The governments of all foreign powers made haste to disclaim responsibility for the air attacks or for any attempt at making war on the United States. News broadcasts failed to mention Hart Jones or the Pioneer, since the mission had been kept secret. The phenomenon of the rays and the roaring column of light had been observed from many points on this occasion and there was no longer any doubt as to the nature of the terror as visible to the eye, though theories as to the action and source of the rays conflicted greatly and formed the basis of much heated discussion.

Eventually the advancing dawn reached San Francisco, and with its advent Hart decided to make a landing in that city so that my bonds could be delivered.

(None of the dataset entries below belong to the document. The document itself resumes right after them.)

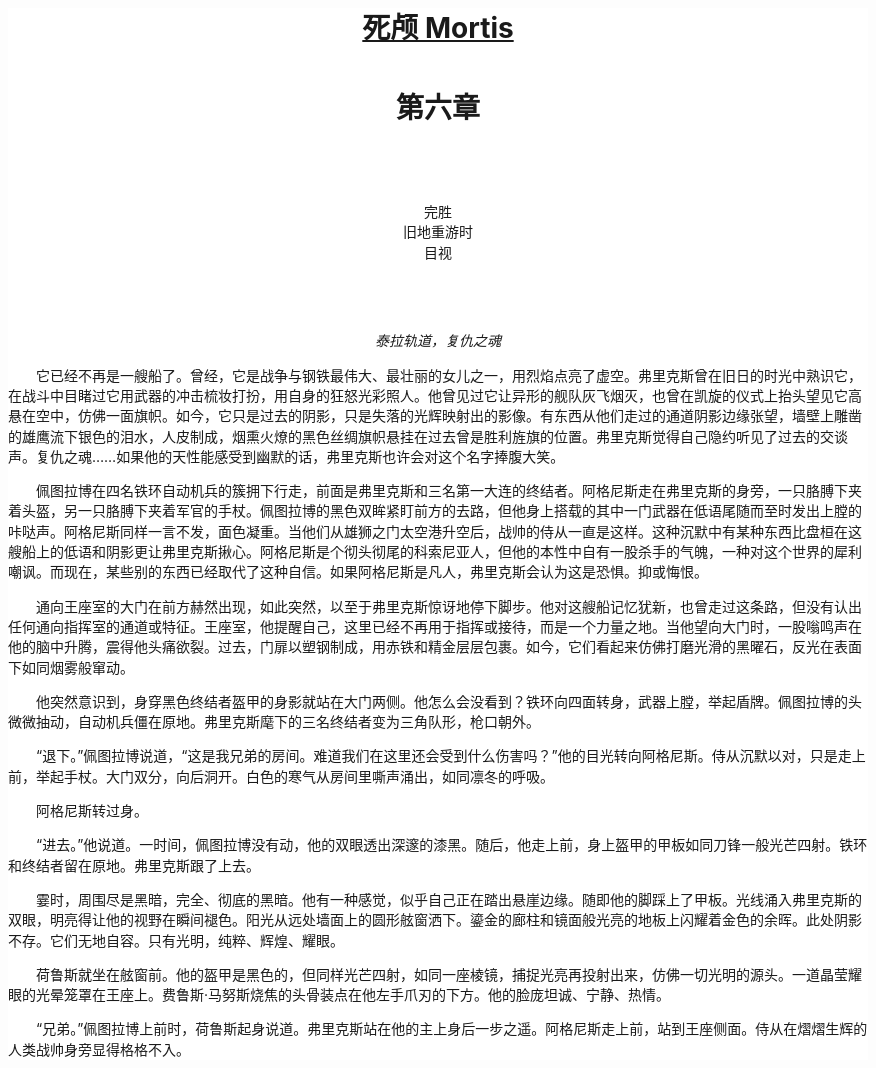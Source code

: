 <div align="center">
<h1><a href="MortisIndex.md">死颅 Mortis</a></h1>
</div>

<div align="center">
<h1>第六章</h1>
</div>

<br/><br/>

<div align="center">
完胜
</div>

<div align="center">
旧地重游时
</div>

<div align="center">
目视
</div>

<br/><br/>

<div align="center">
<i>泰拉轨道，复仇之魂</i>
</div>

&emsp;&emsp;它已经不再是一艘船了。曾经，它是战争与钢铁最伟大、最壮丽的女儿之一，用烈焰点亮了虚空。弗里克斯曾在旧日的时光中熟识它，在战斗中目睹过它用武器的冲击梳妆打扮，用自身的狂怒光彩照人。他曾见过它让异形的舰队灰飞烟灭，也曾在凯旋的仪式上抬头望见它高悬在空中，仿佛一面旗帜。如今，它只是过去的阴影，只是失落的光辉映射出的影像。有东西从他们走过的通道阴影边缘张望，墙壁上雕凿的雄鹰流下银色的泪水，人皮制成，烟熏火燎的黑色丝绸旗帜悬挂在过去曾是胜利旌旗的位置。弗里克斯觉得自己隐约听见了过去的交谈声。复仇之魂……如果他的天性能感受到幽默的话，弗里克斯也许会对这个名字捧腹大笑。

&emsp;&emsp;佩图拉博在四名铁环自动机兵的簇拥下行走，前面是弗里克斯和三名第一大连的终结者。阿格尼斯走在弗里克斯的身旁，一只胳膊下夹着头盔，另一只胳膊下夹着军官的手杖。佩图拉博的黑色双眸紧盯前方的去路，但他身上搭载的其中一门武器在低语尾随而至时发出上膛的咔哒声。阿格尼斯同样一言不发，面色凝重。当他们从雄狮之门太空港升空后，战帅的侍从一直是这样。这种沉默中有某种东西比盘桓在这艘船上的低语和阴影更让弗里克斯揪心。阿格尼斯是个彻头彻尾的科索尼亚人，但他的本性中自有一股杀手的气魄，一种对这个世界的犀利嘲讽。而现在，某些别的东西已经取代了这种自信。如果阿格尼斯是凡人，弗里克斯会认为这是恐惧。抑或悔恨。

&emsp;&emsp;通向王座室的大门在前方赫然出现，如此突然，以至于弗里克斯惊讶地停下脚步。他对这艘船记忆犹新，也曾走过这条路，但没有认出任何通向指挥室的通道或特征。王座室，他提醒自己，这里已经不再用于指挥或接待，而是一个力量之地。当他望向大门时，一股嗡鸣声在他的脑中升腾，震得他头痛欲裂。过去，门扉以塑钢制成，用赤铁和精金层层包裹。如今，它们看起来仿佛打磨光滑的黑曜石，反光在表面下如同烟雾般窜动。

&emsp;&emsp;他突然意识到，身穿黑色终结者盔甲的身影就站在大门两侧。他怎么会没看到？铁环向四面转身，武器上膛，举起盾牌。佩图拉博的头微微抽动，自动机兵僵在原地。弗里克斯麾下的三名终结者变为三角队形，枪口朝外。

&emsp;&emsp;“退下。”佩图拉博说道，“这是我兄弟的房间。难道我们在这里还会受到什么伤害吗？”他的目光转向阿格尼斯。侍从沉默以对，只是走上前，举起手杖。大门双分，向后洞开。白色的寒气从房间里嘶声涌出，如同凛冬的呼吸。

&emsp;&emsp;阿格尼斯转过身。

&emsp;&emsp;“进去。”他说道。一时间，佩图拉博没有动，他的双眼透出深邃的漆黑。随后，他走上前，身上盔甲的甲板如同刀锋一般光芒四射。铁环和终结者留在原地。弗里克斯跟了上去。

&emsp;&emsp;霎时，周围尽是黑暗，完全、彻底的黑暗。他有一种感觉，似乎自己正在踏出悬崖边缘。随即他的脚踩上了甲板。光线涌入弗里克斯的双眼，明亮得让他的视野在瞬间褪色。阳光从远处墙面上的圆形舷窗洒下。鎏金的廊柱和镜面般光亮的地板上闪耀着金色的余晖。此处阴影不存。它们无地自容。只有光明，纯粹、辉煌、耀眼。

&emsp;&emsp;荷鲁斯就坐在舷窗前。他的盔甲是黑色的，但同样光芒四射，如同一座棱镜，捕捉光亮再投射出来，仿佛一切光明的源头。一道晶莹耀眼的光晕笼罩在王座上。费鲁斯·马努斯烧焦的头骨装点在他左手爪刃的下方。他的脸庞坦诚、宁静、热情。

&emsp;&emsp;“兄弟。”佩图拉博上前时，荷鲁斯起身说道。弗里克斯站在他的主上身后一步之遥。阿格尼斯走上前，站到王座侧面。侍从在熠熠生辉的人类战帅身旁显得格格不入。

Jones was apparently a very much mystified and discouraged man. “Jack,” he said, “it seems to me that this thing is but the beginning of some tremendous campaign that is being waged against our country by a clever and powerful enemy. And I feel that our work in connection with the unraveling of the mystery and overcoming the enemy or enemies is but begun. It’s a cinch that the thing is organized by human minds and is not any sort of a freak of the elements. Our work is cut out for us, all right, and I wish you would stick to George and me through the mess.

Will you?”

“Sure,” I agreed, readily enough. “After these bonds are delivered I am free for a month.”

“Ha! Ha!” cackled George, without mirth. “A month! We’re doggoned lucky if we get to the bottom of this in a year.”

“Nonsense!” snapped Hart, who was considerably upset by the failure to locate the source of the disastrous rays. “There is nothing supernatural about this, and anything that can be explained on a scientific basis can be run to earth in short order. These rays are man-made and, as such, can be accounted for by man. Our greatest scientists must be put to work on the problem at once--in fact, they have quite probably been called in by the government already.”